Now imagine that you have over a million unique bands in your database, in dozens of languages with all sorts of weird punctuation. Ignoring the special case of The Artist Formerly Known as Prince, there are literally thousands of bands that could cause problems.

Take the case of AC/DC.

The url to the band's page should be http://host.com/music/AC%2FDC. The url to to their album "Highway To Hell" should be http://host.com/music/AC%2FDC/Highway%20To%20Hell. Or you can use plusses for the spaces, but that's another gripe for another day.

Pylons uses the Routes library to handle routing to a controller.

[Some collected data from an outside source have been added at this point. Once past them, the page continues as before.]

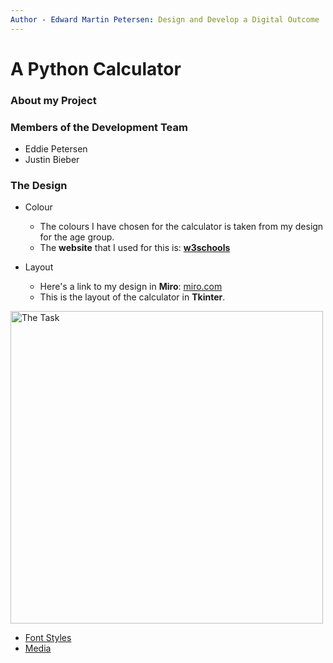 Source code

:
 ```yaml
---
Author - Edward Martin Petersen: Design and Develop a Digital Outcome
---
```





# A Python Calculator

### About my Project


### Members of the Development Team
- Eddie Petersen
- Justin Bieber

### The Design
* Colour
  * The colours I have chosen for the calculator is taken from my design for the age group.
  * The **website** that I used for this is: [**w3schools**](https://www.w3schools.com/colors/colors_picker.asp)
    
* Layout
  * Here's a link to my design in **Miro**: [miro.com](https://miro.com/app/board/uXjVPLluMV4=/) 
  * This is the layout of the calculator in **Tkinter**.

<a href="task"><image src="https://github.com/Rongotai-College/10DT-Python-Calculator/blob/main/images/calc_ss.jpg?raw=true" title="The Task" width=500>










* Font Styles
* Media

Routes relies on PATH_INFO in the environ variable provided by the WSGI server.

As far as I can tell, there is not a single WSGI server that doesn't run unquote() on PATH_INFO before passing it to your middleware stack.

That means by the time Routes sees it, AC/DC's band page url looks like http://host.com/music/AC/DC. Routes will assume, therefore, that {band_name} is "AC" and {album_name} is "DC".

Thankfully, the app server I'm using (uWSGI) passes the raw url as REQUEST_URI. So it should be a simple matter of wrapping the app in a middleware that substitutes REQUEST_URI for PATH_INFO in the environ object, passes it to the RoutesMiddleware, intercepts the extracted wsgiorg.routing_args and unquotes them. Two problems with this, though:

  1. The testing framework (webtest) doesn't pass the REQUEST_URI, so this isn't particularly testable. (There are several other key ways where webtest fails to behave correctly, particularly regarding unicode.)
  2. For some reason Routes mistakenly casts the raw url parts into unicode strings, when they are no such thing (see PEP333). u'xCEoo' is not the same string as 'xCEoo'. Are there any bands with foreign characters in the url? Those are now broken.

This is a well-known issue. It's been a well-known issue since the WSGI spec (PEP 333) screwed this up seven years ago by not specifying that urls should be passed raw to the application.

The right way should be:

WSGI app server recieves the url. WSGI app server passes the url, untouched, to the app. The app's router (Routes, in the case of Pylons, or urlhandler in the case of Django) should assume the url is untouched. If it wants to conveniently provide routing parameters to the controller ("view" in Django), it should unquote them after extracting them from the url, not before.

Furthermore, the router should use unquote_plus, not unquote, because + is still accepted to mean space in urls, or at least provide an option to specify a preference. As far as I can tell, every wsgi app server screws this last one up, so that the url /music/+%2B+ is passed to the router as /music/+++.